The executable bits of CFM apps, since they can operate in an OS 9 or OS X environment, really should be ignored. OS 9 does not have a concept of whether a file is executable other than the file's type and contents. If CFM application executable bits were respected, a CFM app could be copied to an OS X volume with the executable bits turned off, which would render the app inoperable until the executable bits were repaired. This would confound most novice users.
Outlook:
the same trick could be employed with every "chunky" file format. TIFF comes to mind, as well as QuickTime (we all never double click QuickTime .movs, right?), and... AAC. Apple better move fast to do something about it.

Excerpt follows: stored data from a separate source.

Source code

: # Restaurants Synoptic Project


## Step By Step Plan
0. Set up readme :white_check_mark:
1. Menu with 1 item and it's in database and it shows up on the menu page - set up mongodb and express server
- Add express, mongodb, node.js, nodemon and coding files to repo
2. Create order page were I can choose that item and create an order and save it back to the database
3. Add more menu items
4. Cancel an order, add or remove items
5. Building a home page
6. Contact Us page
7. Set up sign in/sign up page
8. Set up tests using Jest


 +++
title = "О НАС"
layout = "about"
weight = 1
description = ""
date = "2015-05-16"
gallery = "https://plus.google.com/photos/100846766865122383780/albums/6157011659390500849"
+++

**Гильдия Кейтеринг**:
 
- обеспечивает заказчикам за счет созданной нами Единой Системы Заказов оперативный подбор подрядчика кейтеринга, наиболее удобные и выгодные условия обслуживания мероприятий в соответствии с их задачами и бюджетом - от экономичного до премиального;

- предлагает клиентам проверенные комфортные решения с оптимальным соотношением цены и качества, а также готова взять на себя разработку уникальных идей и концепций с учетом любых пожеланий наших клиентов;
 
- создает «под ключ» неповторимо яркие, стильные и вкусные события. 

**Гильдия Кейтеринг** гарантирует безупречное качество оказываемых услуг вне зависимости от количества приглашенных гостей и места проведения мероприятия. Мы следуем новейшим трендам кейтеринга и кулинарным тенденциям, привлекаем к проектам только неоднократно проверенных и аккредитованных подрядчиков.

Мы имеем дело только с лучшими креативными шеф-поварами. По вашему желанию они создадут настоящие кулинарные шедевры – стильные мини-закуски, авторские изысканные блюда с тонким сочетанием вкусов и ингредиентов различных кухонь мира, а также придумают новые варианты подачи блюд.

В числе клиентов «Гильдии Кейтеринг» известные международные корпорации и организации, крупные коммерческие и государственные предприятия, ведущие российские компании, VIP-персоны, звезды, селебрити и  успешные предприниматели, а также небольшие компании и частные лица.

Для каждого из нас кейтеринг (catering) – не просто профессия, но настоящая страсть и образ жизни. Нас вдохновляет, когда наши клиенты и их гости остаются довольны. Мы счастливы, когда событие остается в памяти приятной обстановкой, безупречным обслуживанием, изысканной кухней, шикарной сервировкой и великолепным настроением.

Or any format that doesn't care if there is extra information at the end of the file.
A further version could contain code that doctors existing mp3-files to become infected, thus spreading on your disk.
Besides the obvious "erase the home directory", a boosted version could employ AppleScript to read your contacts from the Adress book and send spam mails via Mail.app. This is the exact thing we have seen on windows for years now.

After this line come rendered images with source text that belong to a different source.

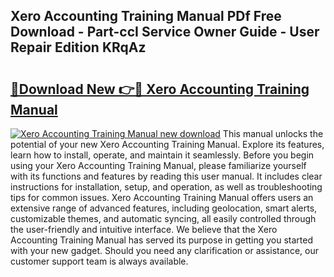 ## Xero Accounting Training Manual PDf Free Download - Part-ccI Service Owner Guide - User Repair Edition KRqAz

# <h2><a href="http://cf15481.oget.top/?id=Xero+Accounting+Training+Manual">🔗Download New 👉🔴 Xero Accounting Training Manual</a></h2>

[![Xero Accounting Training Manual new download](https://i.imgur.com/5g1atiW.png)](http://cf15481.oget.top/?id=Xero+Accounting+Training+Manual)
This manual unlocks the potential of your new Xero Accounting Training Manual. Explore its features, learn how to install, operate, and maintain it seamlessly. Before you begin using your Xero Accounting Training Manual, please familiarize yourself with its functions and features by reading this user manual. It includes clear instructions for installation, setup, and operation, as well as troubleshooting tips for common issues. Xero Accounting Training Manual offers users an extensive range of advanced features, including geolocation, smart alerts, customizable themes, and automatic syncing, all easily controlled through the user-friendly and intuitive interface. We believe that the Xero Accounting Training Manual has served its purpose in getting you started with your new gadget. Should you need any clarification or assistance, our customer support team is always available.
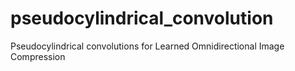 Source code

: # pseudocylindrical_convolution
Pseudocylindrical convolutions for Learned Omnidirectional Image Compression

Okay, I'll level with you. I didn't write the critique. It was written by an extremely close relative who knows a lot more than I do, but doesn't have time to engage in these discussions.
Find:
Kind is Application
Extension is (NOT) app
We're missing the ability to say 'is not', only 'is'. If Apple added that one little thing, then the Finder would already have the ability to find the buggers easily.
Find:
Name Contains .mp3
Kind Is Application
Search
Originally posted by Kickaha
What's ironic is that the Finder's Find function is *THIS* close to being able to be the antidote to this type of trojan horse.
Find:
Kind is Application
Extension is (NOT) app
We're missing the ability to say 'is not', only 'is'. If Apple added that one little thing, then the Finder would already have the ability to find the buggers easily.
CFM apps don't have the .app extension anyway.